Many have heard about Nietzsche, not many have read any of his writing, and fewer still know about his poetry.
This is a crime that demands reparation…
Some might say that, to tell the truth, there seems to be poetry in most of Nietzsche’s writing, and certainly they wouldn’t be wrong, but I’m talking about this:
— What language will such a spirit speak when he speaks to himself? The language of the dithyramb. I am the inventor of the dithyramb. Listen to how Zarathustra speaks to himself before sunrise (3, 18): such emerald happiness, such divine tenderness did not have a tongue before me. Even the deepest melancholy of such a Dionysus still turns into a dithyramb. To give some indication of this, I choose the Night Song, the immortal lament at being condemned by the overabundance of light and power, by his sun-nature, not to love.
It is night: now all fountains speak louder. And my soul also is a fountain.
It is night: only now all songs of lovers awaken. And my soul also is the song of a lover.
Something unstilled, unstillable is within me, it wants to find expression. A craving for love is within me, it speaks the language of love.
Light am I: ah, that I were night! But it is my loneliness that I am girt with light!
Ah, that I were dark and nocturnal! How I would suck at the breasts of light!
And even you yourselves would I bless, you little twinkling stars and glowworms above!—and would be overjoyed with your gifts of light.
But I live in my own light, I drink back into myself the flames that break out of me.
I do not know the happiness of one who receives; and I have often dreamed that even stealing must be more blessed than receiving.
This is my poverty, that my hand never rests from giving; this is my envy, that I see waiting eyes and the illuminated nights of longing.
Oh misery of all givers! Oh darkening of my sun! Oh craving to crave! Oh ravenous hunger in satiation!
They take from me: but do I yet touch their soul? There is a cleft between giving and receiving; and the smallest cleft is the last to be bridged.
A hunger grows out of my beauty: I should like to hurt those for whom I shine, I should like to rob those to whom I give,—thus do I hunger for malice.
Withdrawing my hand when the other hand already reaches out to it; like a waterfall, which lingers even while it plunges: thus do I hunger for malice.
Such revenge my abundance plots, such spite wells up out of my loneliness.
My happiness in giving died in giving; my virtue became weary of itself in its overflow!

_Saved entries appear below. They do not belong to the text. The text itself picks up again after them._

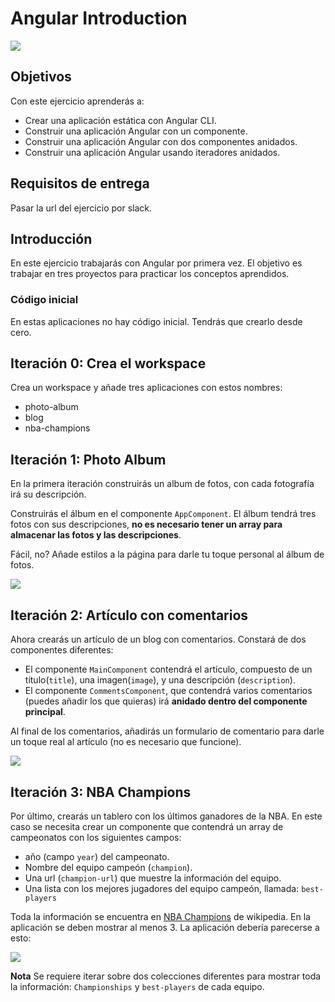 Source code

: # Angular Introduction

![](https://imgur.com/lsvhmxr.png)

## Objetivos

Con este ejercicio aprenderás a: 

- Crear una aplicación estática con Angular CLI.
- Construir una aplicación Angular con un componente.
- Construir una aplicación Angular con dos componentes anidados.
- Construir una aplicación Angular usando iteradores anidados.

## Requisitos de entrega

Pasar la url del ejercicio por slack.

## Introducción

En este ejercicio trabajarás con Angular por primera vez. El objetivo es trabajar en tres proyectos para practicar los conceptos aprendidos.

### Código inicial

En estas aplicaciones no hay código inicial. Tendrás que crearlo desde cero.

## Iteración 0: Crea el workspace

Crea un workspace y añade tres aplicaciones con estos nombres: 

- photo-album
- blog
- nba-champions

## Iteración 1: Photo Album

En la primera iteración construirás un album de fotos, con cada fotografía irá su descripción.

Construirás el álbum en el componente `AppComponent`. El álbum tendrá tres fotos con sus descripciones, **no es necesario tener un array para almacenar las fotos y las descripciones**.

Fácil, no? Añade estilos a la página para darle tu toque personal al álbum de fotos.

![](https://imgur.com/mR2gUcn.png)

## Iteración 2: Artículo con comentarios

Ahora crearás un artículo de un blog con comentarios. Constará de dos componentes diferentes:

- El componente `MainComponent` contendrá el artículo, compuesto de un título(`title`), una imagen(`image`), y una descripción (`description`).
- El componente `CommentsComponent`, que contendrá varios comentarios (puedes añadir los que quieras) irá __anidado dentro del componente principal__.

Al final de los comentarios, añadirás un formulario de comentario para darle un toque real al artículo (no es necesario que funcione).

![](https://imgur.com/hiZ4hay.png)

## Iteración 3: NBA Champions

Por último, crearás un tablero con los últimos ganadores de la NBA. En este caso se necesita crear un componente que contendrá un array de campeonatos con los siguientes campos:

- año (campo `year`) del campeonato.
- Nombre del equipo campeón (`champion`).
- Una url (`champion-url`) que muestre la información del equipo.
- Una lista con los mejores jugadores del equipo campeón, llamada:  `best-players`

Toda la información se encuentra en [NBA Champions](https://en.wikipedia.org/wiki/List_of_NBA_champions) de wikipedia. En la aplicación se deben mostrar al menos 3. La aplicación debería parecerse a esto:

![](https://imgur.com/upGDj19.png)

<!-- :::info -->
**Nota** 
Se requiere iterar sobre dos colecciones diferentes para mostrar toda la información: `Championships` y `best-players` de cada equipo.
<!-- ::: -->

The danger of those who always give is that they lose their shame; the heart and hand of those who always dispense become callous from all the dispensing.
My eye no longer wells over at the shame of suppliants; my hand has become too hard for the trembling of filled hands.
Where have the tears of my eye gone and the down of my heart? Oh the loneliness of all givers! Oh the taciturnity of all who shine!
Many suns circle in barren space: to all that is dark they speak with their light—to me they are silent.
Oh this is the enmity of light toward those who shine: merciless it travels in its orbit.
In its innermost heart unjust toward those who shine, cold toward suns—thus travels every sun.
The suns travel like a storm in their orbits, they follow their inexorable will, that is their coldness.
Oh it is only you, you dark ones, you nocturnal ones, who create warmth out of that which shines! Oh only you drink milk and refreshment out of the udders of light!
Alas, ice is around me, my hand is burned by the iciness! Alas, thirst is within me, which languishes after your thirst!
It is night: alas that I must be light! And thirst for the nocturnal! And loneliness!
It is night: now my longing break out of me like a well,—for speech I long.
It is night: now all fountains speak louder. And my soul also is a fountain.
It is night: now all songs of lovers awaken. And my soul also is the song of a lover.—
What you just read is the “night song”, from Thus spoke Zarathustra, with the introduction Nietzsche gives of it in Ecce homo.
He describes the “Zarathustra” as perhaps the greatest gift ever giver to man, and talks about this dithyramb as the most felt, most suffered thing the world has seen: the suffering of a god. The suffering of Dionysus.